E così l’esercito controlla oggi in Egitto industrie che producono o lavorano beni di prima necessità dal latte alla carne fino al pane. Non solo, i militari sono impegnati nell’industria turistica con il controllo diretto di alberghi e grandi resort. Contemporaneamente, hanno accresciuto il loro grazie ai vantaggi accordati dall’élite politica: manodopera a basso costo, esenzioni fiscali e nelle regole per la costruzione di immobili, sussidi e privilegi monopolistici.

Con la caduta di Mubarak e la Dichiarazione costituzionale del febbraio 2011, il Supremo Consiglio delle Forze Armate ha avuto gioco facile nell’imporre procedure elettorali precipitose. Quando poi l’escalation delle violenze è diventata ingestibile, gli ufficiali hanno emesso decreti e dichiarazioni usando la stessa retorica nazionalista per giustificare la loro presa del potere e fermare ogni compimento delle volontà rivoluzionarie. «Coerenza interna», «dovere storico», «solidarietà», «cooperazione», «dalla parte del popolo»: sono le parole più frequentemente usate in queste dichiarazioni per innescare un senso di appartenenza nazionalistica e rappresentare l’esercito come difensore di unità e stabilità. Come se non bastasse, le alte uniformi hanno rilanciato la loro immagine attraverso programmi televisivi di propaganda e grandi poster. Una delle immagini più significative, presente nelle strade principali, caserme e luoghi pubblici, rappresenta un soldato con in braccio un bambino, come simbolo di unità tra esercito e popolo.
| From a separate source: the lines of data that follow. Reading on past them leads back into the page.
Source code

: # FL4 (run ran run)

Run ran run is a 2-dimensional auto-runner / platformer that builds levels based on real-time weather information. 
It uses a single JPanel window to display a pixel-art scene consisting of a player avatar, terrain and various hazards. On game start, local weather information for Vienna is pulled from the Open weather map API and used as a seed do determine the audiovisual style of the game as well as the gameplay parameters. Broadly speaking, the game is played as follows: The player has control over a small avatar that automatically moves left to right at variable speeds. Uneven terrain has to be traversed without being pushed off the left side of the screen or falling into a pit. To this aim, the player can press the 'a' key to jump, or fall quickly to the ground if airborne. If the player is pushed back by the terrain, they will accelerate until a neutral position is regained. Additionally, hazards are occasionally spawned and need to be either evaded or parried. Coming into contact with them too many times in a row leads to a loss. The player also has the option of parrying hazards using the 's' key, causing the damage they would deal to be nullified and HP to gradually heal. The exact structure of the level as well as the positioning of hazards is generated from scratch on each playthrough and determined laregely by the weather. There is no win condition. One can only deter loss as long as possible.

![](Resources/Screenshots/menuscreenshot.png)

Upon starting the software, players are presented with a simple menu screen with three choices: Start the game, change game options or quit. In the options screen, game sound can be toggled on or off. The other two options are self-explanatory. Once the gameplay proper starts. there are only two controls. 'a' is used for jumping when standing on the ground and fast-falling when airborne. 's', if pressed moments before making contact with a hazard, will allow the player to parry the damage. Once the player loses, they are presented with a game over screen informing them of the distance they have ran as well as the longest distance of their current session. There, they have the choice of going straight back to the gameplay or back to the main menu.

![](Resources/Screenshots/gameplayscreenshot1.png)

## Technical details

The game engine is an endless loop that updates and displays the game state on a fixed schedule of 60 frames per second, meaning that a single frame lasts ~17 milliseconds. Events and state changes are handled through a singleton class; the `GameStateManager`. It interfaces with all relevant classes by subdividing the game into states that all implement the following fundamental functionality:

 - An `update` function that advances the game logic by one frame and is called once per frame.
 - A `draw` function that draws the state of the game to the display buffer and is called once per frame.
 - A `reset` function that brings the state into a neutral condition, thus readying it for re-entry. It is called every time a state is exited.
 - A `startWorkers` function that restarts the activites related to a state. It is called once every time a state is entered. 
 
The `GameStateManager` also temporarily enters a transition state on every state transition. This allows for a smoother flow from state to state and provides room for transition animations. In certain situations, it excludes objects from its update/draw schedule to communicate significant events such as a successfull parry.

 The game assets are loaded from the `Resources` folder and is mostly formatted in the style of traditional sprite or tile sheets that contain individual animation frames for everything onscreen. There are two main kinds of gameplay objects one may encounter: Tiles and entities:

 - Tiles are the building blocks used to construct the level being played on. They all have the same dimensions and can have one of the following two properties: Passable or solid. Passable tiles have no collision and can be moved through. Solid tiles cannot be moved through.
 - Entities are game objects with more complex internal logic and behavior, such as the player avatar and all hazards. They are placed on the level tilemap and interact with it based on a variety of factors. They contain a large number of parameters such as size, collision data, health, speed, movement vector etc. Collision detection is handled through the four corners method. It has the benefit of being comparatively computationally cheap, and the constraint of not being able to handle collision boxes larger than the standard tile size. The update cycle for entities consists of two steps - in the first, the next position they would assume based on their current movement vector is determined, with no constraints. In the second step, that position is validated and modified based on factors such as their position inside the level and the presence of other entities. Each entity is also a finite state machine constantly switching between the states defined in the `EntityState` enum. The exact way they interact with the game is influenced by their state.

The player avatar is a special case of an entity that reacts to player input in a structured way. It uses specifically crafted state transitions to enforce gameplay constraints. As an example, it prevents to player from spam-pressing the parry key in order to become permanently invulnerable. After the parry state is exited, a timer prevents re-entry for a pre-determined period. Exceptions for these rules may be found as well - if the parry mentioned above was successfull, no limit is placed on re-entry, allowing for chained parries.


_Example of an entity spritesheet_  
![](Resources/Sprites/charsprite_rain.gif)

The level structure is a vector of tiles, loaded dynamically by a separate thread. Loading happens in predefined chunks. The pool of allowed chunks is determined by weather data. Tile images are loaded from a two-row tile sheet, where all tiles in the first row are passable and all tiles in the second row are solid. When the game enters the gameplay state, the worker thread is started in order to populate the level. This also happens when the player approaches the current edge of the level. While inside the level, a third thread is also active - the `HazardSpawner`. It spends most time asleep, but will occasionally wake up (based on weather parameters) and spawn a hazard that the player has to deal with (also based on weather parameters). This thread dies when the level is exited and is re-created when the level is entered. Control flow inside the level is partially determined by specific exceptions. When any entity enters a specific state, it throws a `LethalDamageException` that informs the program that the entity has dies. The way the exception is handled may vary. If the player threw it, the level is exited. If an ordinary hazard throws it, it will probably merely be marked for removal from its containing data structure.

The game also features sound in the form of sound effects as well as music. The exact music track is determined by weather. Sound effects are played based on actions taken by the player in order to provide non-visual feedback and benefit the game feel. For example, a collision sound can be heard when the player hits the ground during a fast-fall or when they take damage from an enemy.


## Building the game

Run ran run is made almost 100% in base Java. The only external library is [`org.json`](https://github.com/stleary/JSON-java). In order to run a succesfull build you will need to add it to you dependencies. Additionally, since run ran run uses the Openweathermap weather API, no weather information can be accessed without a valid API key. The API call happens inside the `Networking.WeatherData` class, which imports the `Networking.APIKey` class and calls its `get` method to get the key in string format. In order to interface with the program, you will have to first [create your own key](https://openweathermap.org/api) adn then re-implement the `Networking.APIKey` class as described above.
Infine, la Fratellanza, che in queste ore potrebbe essere abbandonata al suo destino con la richiesta di dimissioni di Morsi, è stata usata come delegato temporaneo dell’esercito e movimento anti-rivoluzionario. Dopo le proteste del 2011, i Fratelli musulmani hanno monopolizzato e alterato le richieste dei movimenti e ottenuto una certa autorità. L’esercito ha adottato quindi la Fratellanza per ripristinare un’immaginaria distinzione tra élite politica e militare, per compiere i propri interessi anti-rivoluzionari e in difesa delle conquiste corporative post-coloniali. Ora però sono diventati una forza scomoda.